The Tech Museum of Innovation

Project Services

  • Experience design
  • Software development
  • Prototyping
  • Gesture recognition
  • Data visualization
What can technology tell us about who we are? How can tracking our activities and behaviors improve our total health and awareness? RLMG produced two experiences for the Tech Museum’s Body Metrics exhibition that address these questions and much more.

 

The Challenge

When the Tech Museum of Innovation in San Jose, CA announced plans to create their most technically ambitious exhibition to date, RLMG was up for the challenge. The plan was to use sensors and digital tracking techniques to collect data from visitor interactions and reveal insights about health and behavior. A non-traditional exhibition, Body Metrics, would rely heavily on the ability of digital interactions to connect and resonate with visitors.

Our Approach

Working closely with the Tech Museum, RLMG created two experiences, Heart Sync and Body Moves, that transform data into something visible, comprehensible, useful, and fun. As the only physical installations in the space, these two experiences helped to define the exhibition environment.

 

Heart Sync explores relationships between our bodies and our individual and social behaviors through a communal relaxation exercise. Visitors’ heartbeats are measured using light sensors and visualized on a digital table. As they work together to relax and breathe calmly, the visualization responds in calming tones and waveforms. Over time, visitors influence one another’s ability to concentrate and relax, and their heartbeats become totally in sync.

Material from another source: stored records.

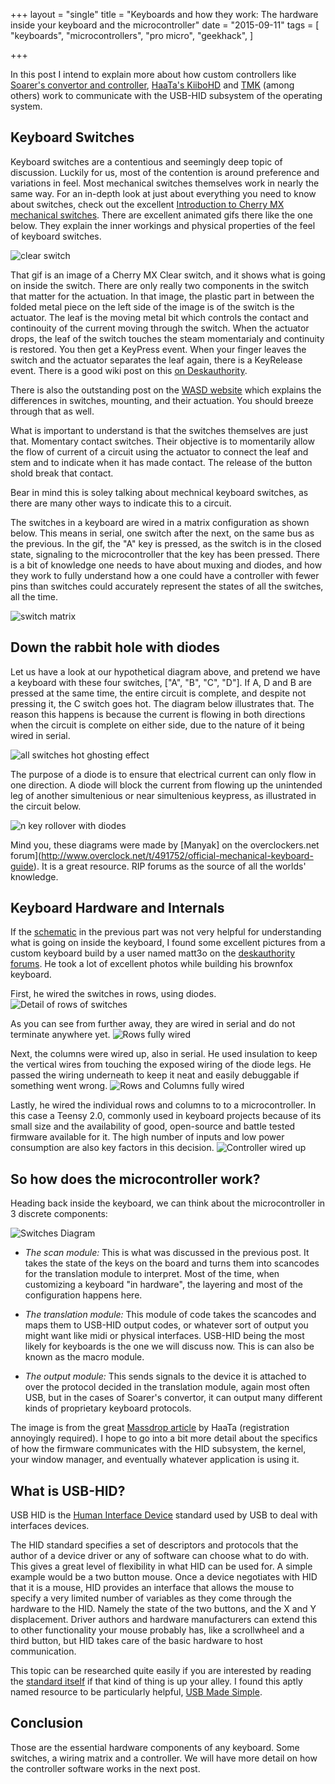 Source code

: +++
layout = "single"
title = "Keyboards and how they work: The hardware inside your keyboard and the microcontroller"
date = "2015-09-11"
tags = [
    "keyboards",
    "microcontrollers",
    "pro micro",
    "geekhack",
]

+++

In this post I intend to explain more about how custom controllers like [Soarer's convertor and controller](https://geekhack.org/index.php?topic=17458.0), [HaaTa's KiiboHD](https://github.com/kiibohd/controller) and [TMK](https://github.com/tmk/tmk_keyboard) (among others) work to communicate with the USB-HID subsystem of the operating system.

## Keyboard Switches

Keyboard switches are a contentious and seemingly deep topic of discussion. Luckily for us, most of the contention is around preference and variations in feel. Most mechanical switches themselves work in nearly the same way. For an in-depth look at just about everything you need to know about switches, check out the excellent [Introduction to Cherry MX mechanical switches](www.keyboardco.com/blog/index.php/2012/12/an-introduction-to-cherry-mx-mechanical-switches/). There are excellent animated gifs there like the one below. They explain the inner workings and physical properties of the feel of keyboard switches.

![clear switch](/Clear.gif)

That gif is an image of a Cherry MX Clear switch, and it shows what is going on inside the switch. There are only really two components in the switch that matter for the actuation. In that image, the plastic part in between the folded metal piece on the left side of the image is of the switch is the actuator. The leaf is the moving metal bit which controls the contact and continouity of the current moving through the switch. 
When the actuator drops, the leaf of the switch touches the steam momentarialy and continuity is restored. You then get a KeyPress event. When your finger leaves the switch and the actuator separates the leaf again, there is a KeyRelease event. There is a good wiki post on this [on Deskauthority](http://deskthority.net/wiki/Switch_terminology).

There is also the outstanding post on the [WASD website](http://www.wasdkeyboards.com/mechanical-keyboard-guide) which explains the differences in switches, mounting, and their actuation. You should breeze through that as well. 

What is important to understand is that the switches themselves are just that. Momentary contact switches. Their objective is to momentarily allow the flow of current of a circuit using the actuator to connect the leaf and stem and to indicate when it has made contact. The release of the button shold break that contact.

Bear in mind this is soley talking about mechnical keyboard switches, as there are many other ways to indicate this to a circuit.

The switches in a keyboard are wired in a matrix configuration as shown below. This means in serial, one switch after the next, on the same bus as the previous. In the gif, the "A" key is pressed, as the switch is in the closed state, signaling to the microcontroller that the key has been pressed. There is a bit of knowledge one needs to have about muxing and diodes, and how they work to fully understand how a one could have a controller with fewer pins than switches could accurately represent the states of all the switches, all the time.

![switch matrix](/switchinternal.gif)

## Down the rabbit hole with diodes

Let us have a look at our hypothetical diagram above, and pretend we have a keyboard with these four switches, ["A", "B", "C", "D"]. If A, D and B are pressed at the same time, the entire circuit is complete, and despite not pressing it, the C switch goes hot. The diagram below illustrates that. The reason this happens is because the current is flowing in both directions when the circuit is complete on either side, due to the nature of it being wired in serial.

![all switches hot ghosting effect](/everythinghot.gif)

The purpose of a diode is to ensure that electrical current can only flow in one direction. A diode will block the current from flowing up the unintended leg of another simultenious or near simultenious keypress, as illustrated in the circuit below.

![n key rollover with diodes](/nkro.gif)

Mind you, these diagrams were made by [Manyak] on the overclockers.net forum](http://www.overclock.net/t/491752/official-mechanical-keyboard-guide). It is a great resource. RIP forums as the source of all the worlds' knowledge.

## Keyboard Hardware and Internals

If the [schematic](/12keykeyboard.jpg) in the previous part was not very helpful for understanding what is going on inside the keyboard, I found some excellent pictures from a custom keyboard build by a user named matt3o on the [deskauthority forums](http://deskthority.net/workshop-f7/brownfox-step-by-step-t6050.html). He took a lot of excellent photos while building his brownfox keyboard. 

First, he wired the switches in rows, using diodes.
![Detail of rows of switches](/rowsdetail.jpg)

As you can see from further away, they are wired in serial and do not terminate anywhere yet.
![Rows fully wired](/rows.jpg)

Next, the columns were wired up, also in serial. He used insulation to keep the vertical wires from touching the exposed wiring of the diode legs. He passed the wiring underneath to keep it neat and easily debuggable if something went wrong.
![Rows and Columns fully wired](/rowsandcolumnswired.jpg)

Lastly, he wired the individual rows and columns to to a microcontroller. In this case a Teensy 2.0, commonly used in keyboard projects because of its small size and the availability of good, open-source and battle tested firmware available for it. The high number of inputs and low power consumption are also key factors in this decision. 
![Controller wired up](/controllerfullywired.jpg)


## So how does the microcontroller work?

Heading back inside the keyboard, we can think about the microcontroller in 3 discrete components: 

![Switches Diagram](/switches-diagram.png)

* *The scan module:* This is what was discussed in the previous post. It takes the state of the keys on the board and turns them into scancodes for the translation module to interpret. Most of the time, when customizing a keyboard "in hardware", the layering and most of the configuration happens here.

* *The translation module:* This module of code takes the scancodes and maps them to USB-HID output codes, or whatever sort of output you might want like midi or physical interfaces. USB-HID being the most likely for keyboards is the one we will discuss now. This is can also be known as the macro module.

* *The output module:* This sends signals to the device it is attached to over the protocol decided in the translation module, again most often USB, but in the cases of Soarer's convertor, it can output many different kinds of proprietary keyboard protocols.

The image is from the great [Massdrop article](https://www.massdrop.com/article/introduction-to-keyboard-programming) by HaaTa (registration annoyingly required). I hope to go into a bit more detail about the specifics of how the firmware communicates with the HID subsystem, the kernel, your window manager, and eventually whatever application is using it.

## What is USB-HID?

USB HID is the [Human Interface Device](https://en.wikipedia.org/wiki/USB_human_interface_device_class) standard used by USB to deal with interfaces devices. 

The HID standard specifies a set of descriptors and protocols that the author of a device driver or any of software can choose what to do with. This gives a great level of flexibility in what HID can be used for. A simple example would be a two button mouse. Once a device negotiates with HID that it is a mouse, HID provides an interface that allows the mouse to specify a very limited number of variables as they come through the hardware to the HID. Namely the state of the two buttons, and the X and Y displacement. Driver authors and hardware manufacturers can extend this to other functionality your mouse probably has, like a scrollwheel and a third button, but HID takes care of the basic hardware to host communication. 

This topic can be researched quite easily if you are interested by reading the [standard itself](http://www.usb.org/developers/hidpage/) if that kind of thing is up your alley. I found this aptly named resource to be particularly helpful, [USB Made Simple](http://www.usbmadesimple.co.uk/ums_5.htm).

## Conclusion

Those are the essential hardware components of any keyboard. Some switches, a wiring matrix and a controller. We will have more detail on how the controller software works in the next post.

Body Moves guides visitors through three physical activities and measures their position, activity, and range of motion using Microsoft Kinect sensors. Pose challenges visitors to match a series of yoga-like positions. Balance measures how still they can remain while standing on one foot. Bounce evaluates visitors’ expended energy as they jump up and down. Together, these experiences demonstrate how tracking our movements can encourage us to make small changes that impact our health and well-being.